* _About this exercise_: Transcribe the tail of the listing: start at the line containing "Source code" and stop after the last line, keeping every character as is and adding nothing.

* _Records_:
---+---

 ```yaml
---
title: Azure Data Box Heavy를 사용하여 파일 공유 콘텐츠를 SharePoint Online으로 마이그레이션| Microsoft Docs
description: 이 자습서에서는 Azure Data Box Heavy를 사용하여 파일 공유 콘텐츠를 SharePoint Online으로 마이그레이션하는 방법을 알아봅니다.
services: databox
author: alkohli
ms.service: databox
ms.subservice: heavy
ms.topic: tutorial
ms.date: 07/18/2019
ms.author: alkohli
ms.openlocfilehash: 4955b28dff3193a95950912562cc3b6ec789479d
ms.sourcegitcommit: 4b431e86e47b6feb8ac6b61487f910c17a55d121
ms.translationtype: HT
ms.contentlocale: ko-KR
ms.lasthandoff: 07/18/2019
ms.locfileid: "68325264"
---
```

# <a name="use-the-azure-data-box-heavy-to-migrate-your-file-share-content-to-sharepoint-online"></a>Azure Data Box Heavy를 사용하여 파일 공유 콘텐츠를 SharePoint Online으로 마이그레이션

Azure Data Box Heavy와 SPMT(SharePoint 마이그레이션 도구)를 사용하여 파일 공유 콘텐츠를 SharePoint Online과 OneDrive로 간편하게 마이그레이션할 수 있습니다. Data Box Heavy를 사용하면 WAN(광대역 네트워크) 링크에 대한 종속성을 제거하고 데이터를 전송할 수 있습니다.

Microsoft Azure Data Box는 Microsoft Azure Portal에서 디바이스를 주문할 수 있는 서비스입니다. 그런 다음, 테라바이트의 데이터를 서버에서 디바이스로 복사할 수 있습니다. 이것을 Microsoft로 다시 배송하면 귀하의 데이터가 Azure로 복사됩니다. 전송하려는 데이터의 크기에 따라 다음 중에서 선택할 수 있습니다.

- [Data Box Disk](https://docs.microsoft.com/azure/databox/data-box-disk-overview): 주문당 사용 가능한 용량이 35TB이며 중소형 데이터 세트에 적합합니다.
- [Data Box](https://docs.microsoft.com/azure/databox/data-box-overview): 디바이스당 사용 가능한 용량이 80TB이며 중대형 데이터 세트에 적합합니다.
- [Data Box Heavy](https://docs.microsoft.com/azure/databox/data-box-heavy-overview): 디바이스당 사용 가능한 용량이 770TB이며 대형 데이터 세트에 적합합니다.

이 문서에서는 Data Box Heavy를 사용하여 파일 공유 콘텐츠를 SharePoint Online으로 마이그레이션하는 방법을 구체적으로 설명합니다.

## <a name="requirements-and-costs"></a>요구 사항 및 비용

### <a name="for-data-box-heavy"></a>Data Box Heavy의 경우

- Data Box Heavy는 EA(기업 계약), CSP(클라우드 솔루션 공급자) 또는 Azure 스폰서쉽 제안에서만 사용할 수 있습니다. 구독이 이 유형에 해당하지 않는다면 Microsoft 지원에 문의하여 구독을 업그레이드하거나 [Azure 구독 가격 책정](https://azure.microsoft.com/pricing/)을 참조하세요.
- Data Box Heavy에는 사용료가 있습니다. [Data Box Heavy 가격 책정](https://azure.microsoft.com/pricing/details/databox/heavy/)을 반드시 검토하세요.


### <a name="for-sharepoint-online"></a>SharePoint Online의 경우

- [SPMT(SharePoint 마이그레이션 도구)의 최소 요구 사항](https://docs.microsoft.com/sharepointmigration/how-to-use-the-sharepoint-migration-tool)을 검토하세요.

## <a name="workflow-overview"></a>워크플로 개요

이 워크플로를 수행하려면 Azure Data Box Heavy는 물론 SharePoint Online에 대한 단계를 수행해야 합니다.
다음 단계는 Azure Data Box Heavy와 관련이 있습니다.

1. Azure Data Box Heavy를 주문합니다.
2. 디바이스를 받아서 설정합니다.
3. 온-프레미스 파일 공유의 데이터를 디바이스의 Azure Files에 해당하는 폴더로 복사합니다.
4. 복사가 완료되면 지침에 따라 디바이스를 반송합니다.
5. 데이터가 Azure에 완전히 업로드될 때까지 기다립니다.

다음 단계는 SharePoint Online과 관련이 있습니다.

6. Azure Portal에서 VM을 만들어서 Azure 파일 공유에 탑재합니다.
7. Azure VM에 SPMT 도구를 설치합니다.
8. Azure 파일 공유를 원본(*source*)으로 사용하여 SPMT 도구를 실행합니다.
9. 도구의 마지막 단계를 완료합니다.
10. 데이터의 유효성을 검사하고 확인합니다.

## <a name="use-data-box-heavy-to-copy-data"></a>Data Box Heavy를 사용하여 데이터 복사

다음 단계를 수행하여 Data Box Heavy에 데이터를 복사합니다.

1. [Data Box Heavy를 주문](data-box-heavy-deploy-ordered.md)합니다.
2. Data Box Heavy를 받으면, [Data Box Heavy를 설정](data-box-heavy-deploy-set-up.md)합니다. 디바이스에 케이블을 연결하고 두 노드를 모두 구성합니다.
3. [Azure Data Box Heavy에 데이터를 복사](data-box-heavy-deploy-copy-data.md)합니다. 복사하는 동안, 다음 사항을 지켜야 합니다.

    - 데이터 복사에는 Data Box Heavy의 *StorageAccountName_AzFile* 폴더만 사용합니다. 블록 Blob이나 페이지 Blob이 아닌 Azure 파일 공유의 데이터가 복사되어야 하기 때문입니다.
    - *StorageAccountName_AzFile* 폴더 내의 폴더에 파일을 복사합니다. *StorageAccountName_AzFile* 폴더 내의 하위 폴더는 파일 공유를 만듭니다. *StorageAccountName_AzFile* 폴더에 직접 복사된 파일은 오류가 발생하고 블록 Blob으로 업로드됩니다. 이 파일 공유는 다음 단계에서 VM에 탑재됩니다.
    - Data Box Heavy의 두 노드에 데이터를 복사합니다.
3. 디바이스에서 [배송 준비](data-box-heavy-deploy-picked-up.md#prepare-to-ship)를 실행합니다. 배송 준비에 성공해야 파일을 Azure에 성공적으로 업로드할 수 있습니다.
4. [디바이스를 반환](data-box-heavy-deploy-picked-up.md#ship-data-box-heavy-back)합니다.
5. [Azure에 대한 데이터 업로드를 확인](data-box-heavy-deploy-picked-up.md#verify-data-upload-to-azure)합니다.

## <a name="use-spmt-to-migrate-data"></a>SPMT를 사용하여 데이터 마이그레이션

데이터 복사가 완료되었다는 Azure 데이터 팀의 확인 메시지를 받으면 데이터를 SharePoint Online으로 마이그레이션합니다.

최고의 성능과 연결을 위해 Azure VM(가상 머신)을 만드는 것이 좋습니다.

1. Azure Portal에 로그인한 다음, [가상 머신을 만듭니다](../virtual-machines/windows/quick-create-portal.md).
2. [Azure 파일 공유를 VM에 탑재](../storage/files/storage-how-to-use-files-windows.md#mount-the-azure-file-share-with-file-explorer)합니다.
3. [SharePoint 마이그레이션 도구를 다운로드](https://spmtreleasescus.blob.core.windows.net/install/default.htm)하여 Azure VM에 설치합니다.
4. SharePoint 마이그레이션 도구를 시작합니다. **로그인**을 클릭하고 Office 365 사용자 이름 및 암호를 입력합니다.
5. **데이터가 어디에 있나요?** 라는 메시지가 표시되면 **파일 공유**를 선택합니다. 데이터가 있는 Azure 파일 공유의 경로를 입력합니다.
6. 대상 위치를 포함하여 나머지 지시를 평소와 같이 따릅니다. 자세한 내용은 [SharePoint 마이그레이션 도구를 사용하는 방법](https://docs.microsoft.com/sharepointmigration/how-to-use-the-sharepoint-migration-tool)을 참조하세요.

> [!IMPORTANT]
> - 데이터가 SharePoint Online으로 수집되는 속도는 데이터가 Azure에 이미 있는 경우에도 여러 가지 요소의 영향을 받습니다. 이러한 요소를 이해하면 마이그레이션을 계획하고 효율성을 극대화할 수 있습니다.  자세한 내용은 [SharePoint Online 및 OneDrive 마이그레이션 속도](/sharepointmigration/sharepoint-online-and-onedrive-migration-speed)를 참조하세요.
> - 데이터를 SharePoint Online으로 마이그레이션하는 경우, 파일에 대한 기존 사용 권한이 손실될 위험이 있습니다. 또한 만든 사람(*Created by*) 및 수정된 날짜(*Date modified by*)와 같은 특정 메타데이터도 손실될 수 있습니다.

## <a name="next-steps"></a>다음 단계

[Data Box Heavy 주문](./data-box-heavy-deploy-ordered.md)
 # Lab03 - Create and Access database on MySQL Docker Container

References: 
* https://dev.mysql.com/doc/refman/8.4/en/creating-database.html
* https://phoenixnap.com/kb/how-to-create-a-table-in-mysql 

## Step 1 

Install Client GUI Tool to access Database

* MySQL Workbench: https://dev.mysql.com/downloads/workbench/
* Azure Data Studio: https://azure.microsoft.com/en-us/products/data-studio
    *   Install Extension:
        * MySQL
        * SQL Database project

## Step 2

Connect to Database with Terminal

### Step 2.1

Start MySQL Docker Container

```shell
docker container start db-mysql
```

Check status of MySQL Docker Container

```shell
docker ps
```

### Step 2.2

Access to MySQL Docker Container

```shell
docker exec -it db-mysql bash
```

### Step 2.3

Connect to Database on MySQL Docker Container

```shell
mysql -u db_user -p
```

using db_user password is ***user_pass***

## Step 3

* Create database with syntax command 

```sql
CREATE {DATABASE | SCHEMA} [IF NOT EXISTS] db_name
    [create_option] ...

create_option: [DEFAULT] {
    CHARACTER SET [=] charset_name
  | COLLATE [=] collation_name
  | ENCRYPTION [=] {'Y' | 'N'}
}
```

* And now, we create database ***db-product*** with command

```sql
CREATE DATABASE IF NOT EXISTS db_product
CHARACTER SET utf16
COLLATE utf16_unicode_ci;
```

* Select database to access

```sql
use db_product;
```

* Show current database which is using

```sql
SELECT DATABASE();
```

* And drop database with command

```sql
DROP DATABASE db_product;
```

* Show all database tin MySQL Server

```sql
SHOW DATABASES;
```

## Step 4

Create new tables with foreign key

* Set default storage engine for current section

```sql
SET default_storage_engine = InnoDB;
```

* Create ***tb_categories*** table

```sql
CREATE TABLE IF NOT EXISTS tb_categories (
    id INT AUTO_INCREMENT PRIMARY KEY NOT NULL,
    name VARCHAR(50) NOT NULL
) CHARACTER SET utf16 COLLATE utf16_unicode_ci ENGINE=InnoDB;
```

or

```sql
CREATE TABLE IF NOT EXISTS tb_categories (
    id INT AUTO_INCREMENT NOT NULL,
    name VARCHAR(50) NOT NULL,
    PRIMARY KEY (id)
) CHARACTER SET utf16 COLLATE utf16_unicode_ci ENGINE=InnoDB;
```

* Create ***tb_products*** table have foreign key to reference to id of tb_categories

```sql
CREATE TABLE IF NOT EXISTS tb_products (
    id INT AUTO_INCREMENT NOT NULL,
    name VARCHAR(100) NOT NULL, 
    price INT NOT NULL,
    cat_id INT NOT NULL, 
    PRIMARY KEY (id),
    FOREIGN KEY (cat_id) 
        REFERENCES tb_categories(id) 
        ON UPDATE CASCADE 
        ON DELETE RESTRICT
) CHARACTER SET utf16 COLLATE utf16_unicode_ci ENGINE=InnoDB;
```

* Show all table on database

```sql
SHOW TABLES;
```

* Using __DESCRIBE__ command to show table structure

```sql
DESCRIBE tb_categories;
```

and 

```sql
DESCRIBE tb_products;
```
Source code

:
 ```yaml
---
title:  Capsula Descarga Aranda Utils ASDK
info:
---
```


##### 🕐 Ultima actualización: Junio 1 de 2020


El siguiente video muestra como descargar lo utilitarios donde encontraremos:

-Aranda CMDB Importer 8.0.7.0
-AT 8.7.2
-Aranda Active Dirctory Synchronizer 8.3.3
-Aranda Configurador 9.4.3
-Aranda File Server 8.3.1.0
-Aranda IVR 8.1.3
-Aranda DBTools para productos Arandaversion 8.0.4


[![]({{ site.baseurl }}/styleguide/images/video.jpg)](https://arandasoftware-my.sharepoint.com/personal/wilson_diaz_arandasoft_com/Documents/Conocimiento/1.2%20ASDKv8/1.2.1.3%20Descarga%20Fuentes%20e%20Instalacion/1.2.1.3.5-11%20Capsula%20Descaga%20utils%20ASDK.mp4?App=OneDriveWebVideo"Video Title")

---+---

* _The answer_:
Source code

:
 ```yaml
---
title:  Capsula Descarga Aranda Utils ASDK
info:
---
```


##### 🕐 Ultima actualización: Junio 1 de 2020


El siguiente video muestra como descargar lo utilitarios donde encontraremos:

-Aranda CMDB Importer 8.0.7.0
-AT 8.7.2
-Aranda Active Dirctory Synchronizer 8.3.3
-Aranda Configurador 9.4.3
-Aranda File Server 8.3.1.0
-Aranda IVR 8.1.3
-Aranda DBTools para productos Arandaversion 8.0.4


[![]({{ site.baseurl }}/styleguide/images/video.jpg)](https://arandasoftware-my.sharepoint.com/personal/wilson_diaz_arandasoft_com/Documents/Conocimiento/1.2%20ASDKv8/1.2.1.3%20Descarga%20Fuentes%20e%20Instalacion/1.2.1.3.5-11%20Capsula%20Descaga%20utils%20ASDK.mp4?App=OneDriveWebVideo"Video Title")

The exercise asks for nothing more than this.